DATA FOR PROCESSING below:

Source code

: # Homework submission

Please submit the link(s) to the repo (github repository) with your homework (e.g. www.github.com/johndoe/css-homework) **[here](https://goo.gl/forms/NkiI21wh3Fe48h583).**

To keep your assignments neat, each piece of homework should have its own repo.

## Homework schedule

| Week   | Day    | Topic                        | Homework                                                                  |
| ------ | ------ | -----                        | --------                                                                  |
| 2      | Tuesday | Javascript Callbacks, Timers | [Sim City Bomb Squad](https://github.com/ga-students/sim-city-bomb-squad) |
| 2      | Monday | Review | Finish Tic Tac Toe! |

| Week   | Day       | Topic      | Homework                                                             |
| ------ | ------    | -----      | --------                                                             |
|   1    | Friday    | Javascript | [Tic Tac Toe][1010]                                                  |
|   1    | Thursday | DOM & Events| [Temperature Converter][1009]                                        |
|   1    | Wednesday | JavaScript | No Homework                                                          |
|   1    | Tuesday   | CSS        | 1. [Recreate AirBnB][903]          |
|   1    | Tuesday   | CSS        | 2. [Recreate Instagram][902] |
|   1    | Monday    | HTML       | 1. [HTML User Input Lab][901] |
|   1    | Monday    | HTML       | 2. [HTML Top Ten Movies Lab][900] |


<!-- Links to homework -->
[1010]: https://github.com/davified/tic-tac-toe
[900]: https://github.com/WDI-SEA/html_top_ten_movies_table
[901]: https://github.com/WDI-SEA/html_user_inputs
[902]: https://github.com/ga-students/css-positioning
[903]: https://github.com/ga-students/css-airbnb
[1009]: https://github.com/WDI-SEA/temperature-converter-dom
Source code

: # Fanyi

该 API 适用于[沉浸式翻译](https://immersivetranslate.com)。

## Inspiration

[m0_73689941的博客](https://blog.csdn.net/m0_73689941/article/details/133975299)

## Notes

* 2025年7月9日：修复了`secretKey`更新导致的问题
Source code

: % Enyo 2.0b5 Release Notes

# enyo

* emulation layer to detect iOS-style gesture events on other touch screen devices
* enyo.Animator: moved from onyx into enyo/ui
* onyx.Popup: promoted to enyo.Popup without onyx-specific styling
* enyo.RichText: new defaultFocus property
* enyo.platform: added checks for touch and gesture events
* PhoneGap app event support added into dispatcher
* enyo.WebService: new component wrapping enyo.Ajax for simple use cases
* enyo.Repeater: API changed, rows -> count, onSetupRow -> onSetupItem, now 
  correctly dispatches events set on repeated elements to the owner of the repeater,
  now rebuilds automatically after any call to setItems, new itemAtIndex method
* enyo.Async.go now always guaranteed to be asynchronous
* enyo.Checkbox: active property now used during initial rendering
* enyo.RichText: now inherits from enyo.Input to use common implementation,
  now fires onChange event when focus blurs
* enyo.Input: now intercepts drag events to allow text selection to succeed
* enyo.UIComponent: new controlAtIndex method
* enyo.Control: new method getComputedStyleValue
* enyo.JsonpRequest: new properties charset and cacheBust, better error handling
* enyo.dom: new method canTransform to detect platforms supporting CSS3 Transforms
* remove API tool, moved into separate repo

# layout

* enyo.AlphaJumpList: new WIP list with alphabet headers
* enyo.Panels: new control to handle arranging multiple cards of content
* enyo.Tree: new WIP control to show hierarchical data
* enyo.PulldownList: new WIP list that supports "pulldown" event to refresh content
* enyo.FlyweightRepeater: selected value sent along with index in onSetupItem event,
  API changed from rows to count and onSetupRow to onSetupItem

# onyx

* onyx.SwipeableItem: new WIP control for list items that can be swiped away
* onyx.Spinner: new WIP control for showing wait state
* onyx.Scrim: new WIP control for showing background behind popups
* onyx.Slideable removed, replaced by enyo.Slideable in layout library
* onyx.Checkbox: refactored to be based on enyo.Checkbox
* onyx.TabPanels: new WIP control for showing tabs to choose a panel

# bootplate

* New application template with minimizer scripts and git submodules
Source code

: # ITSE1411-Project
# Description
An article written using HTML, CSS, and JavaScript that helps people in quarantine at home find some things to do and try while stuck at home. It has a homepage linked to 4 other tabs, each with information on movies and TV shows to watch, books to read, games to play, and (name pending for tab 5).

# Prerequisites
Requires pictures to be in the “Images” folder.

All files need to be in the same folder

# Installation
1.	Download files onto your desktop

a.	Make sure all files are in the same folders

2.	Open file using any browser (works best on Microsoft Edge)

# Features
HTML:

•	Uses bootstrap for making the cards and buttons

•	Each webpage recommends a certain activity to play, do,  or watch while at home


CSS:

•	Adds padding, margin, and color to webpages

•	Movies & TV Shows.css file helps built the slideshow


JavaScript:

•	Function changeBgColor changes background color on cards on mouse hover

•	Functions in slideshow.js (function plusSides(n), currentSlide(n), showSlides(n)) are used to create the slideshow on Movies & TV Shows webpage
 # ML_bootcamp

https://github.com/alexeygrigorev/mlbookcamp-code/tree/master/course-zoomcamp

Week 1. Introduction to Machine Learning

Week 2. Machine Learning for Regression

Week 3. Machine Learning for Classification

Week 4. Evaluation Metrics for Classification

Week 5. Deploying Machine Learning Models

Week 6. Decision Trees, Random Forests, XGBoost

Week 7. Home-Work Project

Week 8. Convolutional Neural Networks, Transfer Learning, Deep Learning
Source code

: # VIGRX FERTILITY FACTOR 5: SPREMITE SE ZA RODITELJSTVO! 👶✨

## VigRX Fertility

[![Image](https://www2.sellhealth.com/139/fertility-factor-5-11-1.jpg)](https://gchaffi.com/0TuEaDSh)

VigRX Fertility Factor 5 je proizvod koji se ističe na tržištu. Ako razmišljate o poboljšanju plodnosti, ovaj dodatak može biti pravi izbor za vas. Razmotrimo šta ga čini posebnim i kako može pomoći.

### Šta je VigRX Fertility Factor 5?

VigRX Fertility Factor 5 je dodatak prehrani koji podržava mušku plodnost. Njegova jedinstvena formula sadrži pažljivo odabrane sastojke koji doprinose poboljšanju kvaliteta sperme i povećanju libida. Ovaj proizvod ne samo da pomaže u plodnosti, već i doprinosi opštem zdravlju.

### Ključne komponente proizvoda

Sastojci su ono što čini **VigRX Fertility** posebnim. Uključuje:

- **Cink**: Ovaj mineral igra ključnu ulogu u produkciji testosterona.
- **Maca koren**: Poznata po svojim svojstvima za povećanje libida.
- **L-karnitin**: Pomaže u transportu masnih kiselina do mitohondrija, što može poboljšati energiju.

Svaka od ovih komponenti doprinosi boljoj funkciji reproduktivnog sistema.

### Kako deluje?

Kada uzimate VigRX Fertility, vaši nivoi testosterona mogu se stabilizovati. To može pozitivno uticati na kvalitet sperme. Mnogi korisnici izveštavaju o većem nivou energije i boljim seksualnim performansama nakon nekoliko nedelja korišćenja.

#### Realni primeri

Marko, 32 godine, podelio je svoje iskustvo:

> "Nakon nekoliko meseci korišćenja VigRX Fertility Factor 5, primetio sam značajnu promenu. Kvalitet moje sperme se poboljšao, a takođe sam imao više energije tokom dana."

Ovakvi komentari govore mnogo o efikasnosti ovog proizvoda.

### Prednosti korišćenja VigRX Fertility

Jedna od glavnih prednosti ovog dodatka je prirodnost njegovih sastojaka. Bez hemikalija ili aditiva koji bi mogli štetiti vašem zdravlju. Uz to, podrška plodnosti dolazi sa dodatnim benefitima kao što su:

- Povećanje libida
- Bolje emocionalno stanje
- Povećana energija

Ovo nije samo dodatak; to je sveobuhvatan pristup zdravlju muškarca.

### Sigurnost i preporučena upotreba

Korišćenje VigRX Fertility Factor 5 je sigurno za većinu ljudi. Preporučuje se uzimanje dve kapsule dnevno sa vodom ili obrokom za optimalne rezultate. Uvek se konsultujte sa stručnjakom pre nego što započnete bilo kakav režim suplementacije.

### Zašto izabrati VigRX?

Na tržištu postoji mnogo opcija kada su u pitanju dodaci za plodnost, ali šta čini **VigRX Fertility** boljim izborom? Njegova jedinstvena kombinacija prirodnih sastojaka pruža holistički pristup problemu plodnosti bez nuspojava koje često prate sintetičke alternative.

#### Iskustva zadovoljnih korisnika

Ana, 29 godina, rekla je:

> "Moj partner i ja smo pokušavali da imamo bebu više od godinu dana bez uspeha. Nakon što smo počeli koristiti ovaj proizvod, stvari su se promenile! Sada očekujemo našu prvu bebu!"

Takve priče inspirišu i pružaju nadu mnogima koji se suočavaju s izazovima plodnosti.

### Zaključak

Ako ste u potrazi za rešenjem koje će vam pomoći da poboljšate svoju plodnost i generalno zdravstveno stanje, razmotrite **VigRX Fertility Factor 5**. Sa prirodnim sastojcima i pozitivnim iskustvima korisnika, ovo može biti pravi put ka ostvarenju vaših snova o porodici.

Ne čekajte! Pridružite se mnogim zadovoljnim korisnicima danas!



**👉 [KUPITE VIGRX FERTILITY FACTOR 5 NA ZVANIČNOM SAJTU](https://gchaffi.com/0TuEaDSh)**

End of DATA FOR PROCESSING.

THE TASK: Count the lines above that contain the word "Monday", and give only that number.

SOLUTION FOR THIS EXERCISE: 3